Job Description

Social Work Care Manager (REMOTE)

Job details

Salary:$70000 – $75000 per year + PTO, Health, Dental, Vision, 401k

Location:United States of America

Job type:Contract

Discipline:Care Management


Work Location:

Job description

Job Posting: Social Work Care Coordinator (MLTC)

Location: REMOTE (must have NY state license)

Are you an experienced and compassionate Social Work Care Coordinator seeking a rewarding opportunity to make a significant impact in the lives of patients? Join our dynamic healthcare team, providing comprehensive care management services across acute, home, and long-term care settings. As we expand our service areas in Albany/Capital District, NY, we are actively seeking dedicated individuals to join our growing team. If you are passionate about making a difference and have the required skills, we invite you to apply.

Overview of Responsibilities: As a Social Work Care Coordinator, you will provide care management through a collaborative process of assessment, planning, facilitation, and advocacy. Your role involves assessing, planning, and implementing intensive and continuous care management across various healthcare settings.
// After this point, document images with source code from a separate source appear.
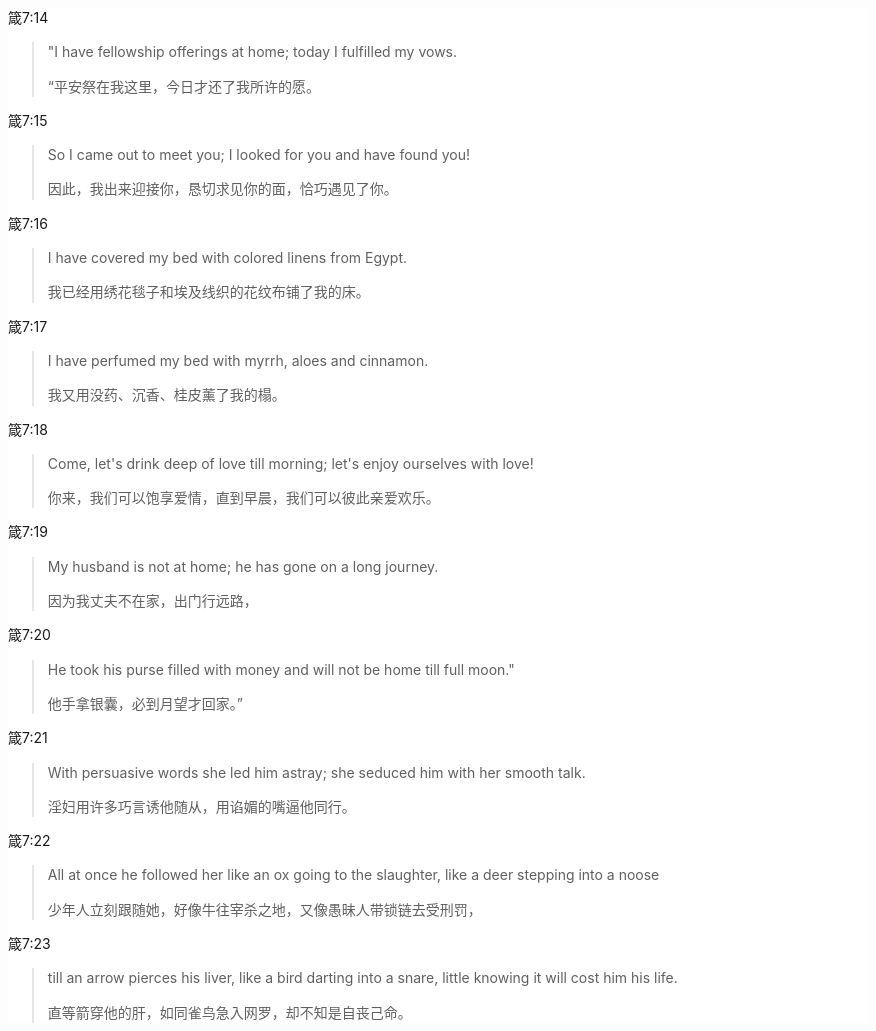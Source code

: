 
箴7:14
> "I have fellowship offerings at home; today I fulfilled my vows.
>
> “平安祭在我这里，今日才还了我所许的愿。


箴7:15
> So I came out to meet you; I looked for you and have found you!
>
> 因此，我出来迎接你，恳切求见你的面，恰巧遇见了你。


箴7:16
> I have covered my bed with colored linens from Egypt.
>
> 我已经用绣花毯子和埃及线织的花纹布铺了我的床。


箴7:17
> I have perfumed my bed with myrrh, aloes and cinnamon.
>
> 我又用没药、沉香、桂皮薰了我的榻。


箴7:18
> Come, let's drink deep of love till morning; let's enjoy ourselves with love!
>
> 你来，我们可以饱享爱情，直到早晨，我们可以彼此亲爱欢乐。


箴7:19
> My husband is not at home; he has gone on a long journey.
>
> 因为我丈夫不在家，出门行远路，


箴7:20
> He took his purse filled with money and will not be home till full moon."
>
> 他手拿银囊，必到月望才回家。”


箴7:21
> With persuasive words she led him astray; she seduced him with her smooth talk.
>
> 淫妇用许多巧言诱他随从，用谄媚的嘴逼他同行。


箴7:22
> All at once he followed her like an ox going to the slaughter, like a deer stepping into a noose
>
> 少年人立刻跟随她，好像牛往宰杀之地，又像愚昧人带锁链去受刑罚，


箴7:23
> till an arrow pierces his liver, like a bird darting into a snare, little knowing it will cost him his life.
>
> 直等箭穿他的肝，如同雀鸟急入网罗，却不知是自丧己命。
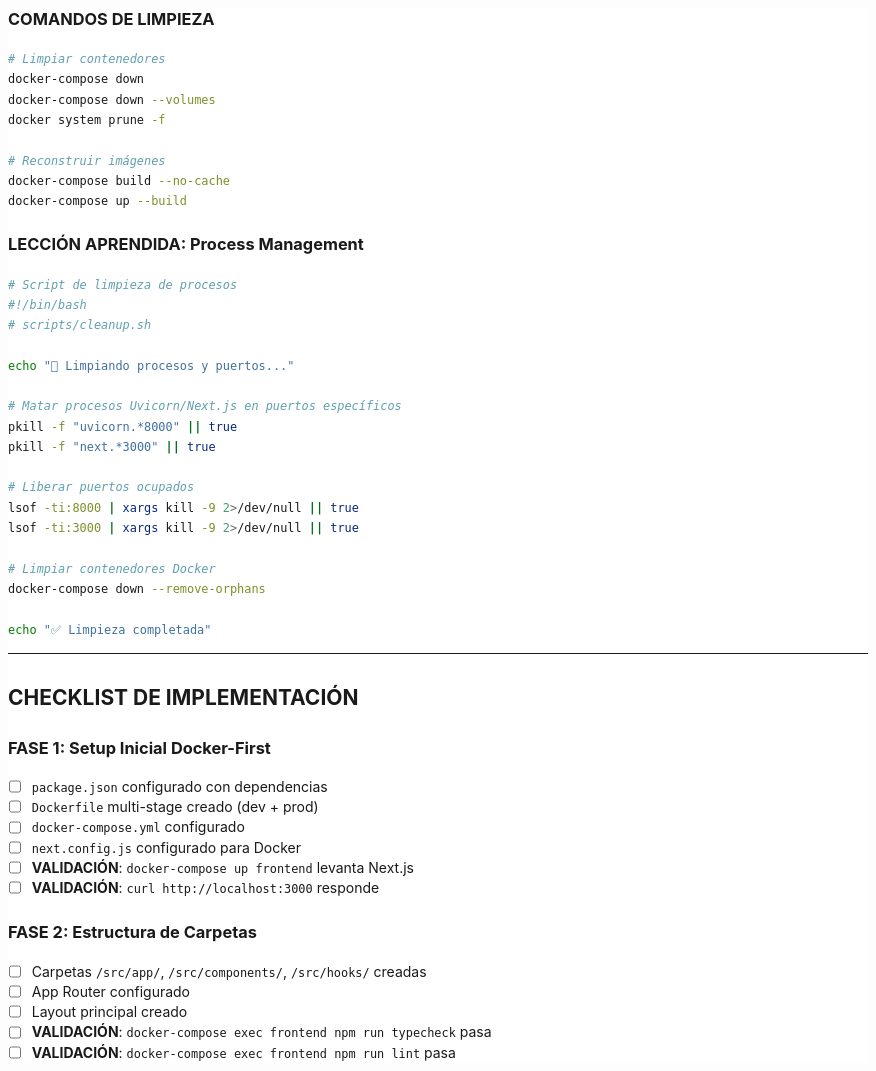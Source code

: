 ### COMANDOS DE LIMPIEZA
```bash
# Limpiar contenedores
docker-compose down
docker-compose down --volumes
docker system prune -f

# Reconstruir imágenes
docker-compose build --no-cache
docker-compose up --build
```

### LECCIÓN APRENDIDA: Process Management
```bash
# Script de limpieza de procesos
#!/bin/bash
# scripts/cleanup.sh

echo "🧹 Limpiando procesos y puertos..."

# Matar procesos Uvicorn/Next.js en puertos específicos
pkill -f "uvicorn.*8000" || true
pkill -f "next.*3000" || true

# Liberar puertos ocupados
lsof -ti:8000 | xargs kill -9 2>/dev/null || true
lsof -ti:3000 | xargs kill -9 2>/dev/null || true

# Limpiar contenedores Docker
docker-compose down --remove-orphans

echo "✅ Limpieza completada"
```

---

## CHECKLIST DE IMPLEMENTACIÓN

### FASE 1: Setup Inicial Docker-First
- [ ] `package.json` configurado con dependencias
- [ ] `Dockerfile` multi-stage creado (dev + prod)
- [ ] `docker-compose.yml` configurado
- [ ] `next.config.js` configurado para Docker
- [ ] **VALIDACIÓN**: `docker-compose up frontend` levanta Next.js
- [ ] **VALIDACIÓN**: `curl http://localhost:3000` responde

### FASE 2: Estructura de Carpetas
- [ ] Carpetas `/src/app/`, `/src/components/`, `/src/hooks/` creadas
- [ ] App Router configurado
- [ ] Layout principal creado
- [ ] **VALIDACIÓN**: `docker-compose exec frontend npm run typecheck` pasa
- [ ] **VALIDACIÓN**: `docker-compose exec frontend npm run lint` pasa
Collaboration with primary care practitioners, interdisciplinary teams, and family members is crucial, ensuring consistent care along the entire healthcare continuum.


  1. Assess, plan, and provide intensive and continuous care management across acute, home, and long-term care settings.
  2. Develop and negotiate care plans with members, families, and physicians.
  3. Assess living conditions, cultural influences, and functioning to identify individual needs and develop comprehensive care plans.
  4. Determine enrollee eligibility for program services based on health, medical, financial, legal, and psychosocial status.
  5. Plan specific objectives, goals, and actions to meet member needs in an action-oriented, time-specific, and cost-effective manner.
  6. Implement care management activities and interventions to accomplish goals set forth in the plan of care.
  7. Coordinate, facilitate, and arrange long-term care services in home and community-based sites.
  8. Collaborate and negotiate with interdisciplinary teams, healthcare providers, family members, and third-party payors across all health settings.
  9. Monitor care management activities, services, and members’ responses to interventions to determine plan effectiveness.
  10. Evaluate the plan of care’s effectiveness in reaching desired outcomes and goals, making modifications or changes as needed.
  11. Identify trends and needs in the community, planning interventions based on identified needs.
  12. Provide care management services across sites and collaborate with facility discharge planners when members transition between settings.
  13. Manage expenditures to ensure effective use of covered services within a capitated rate.
  14. Visit members in their homes and/or other facilities, delivering direct care using approved transportation options.
  15. Provide social work services in accordance with NASW code of ethics, Agency policies, practices, and procedures.
  16. Participate in outreach activities to promote knowledge of the program and coordinate program activities with outside community agencies and healthcare providers.
  17. Participate in the development of programs to meet the specialized needs of the selected patient population.
  18. Document services in accordance with VNSNY CHOICE Community Care standards and Managed Long Term Care (MLTC) and Licensed Home Care Services Agency (LHCSA) regulations.
  19. Participate in special projects and perform other duties as requested.

Licensure: License and current registration to practice as a Licensed Social Worker in New York State preferred.

Education: Master’s degree in Social Work required after successfully completing a prescribed course of study at a graduate school of Social Work accredited by the Council on Social Work Education and the Education Dept. Certification or licensure by the Education Dept to practice Social Work Education in New York State is required.


  • Minimum of three years MSW experience required.
  • Minimum of two years in case management and/or community-based environment preferred.
  • Bilingual skills may be required, as determined by operational needs.
  • Clinical expertise in geriatrics, Long Term care, and Managed care experience preferred.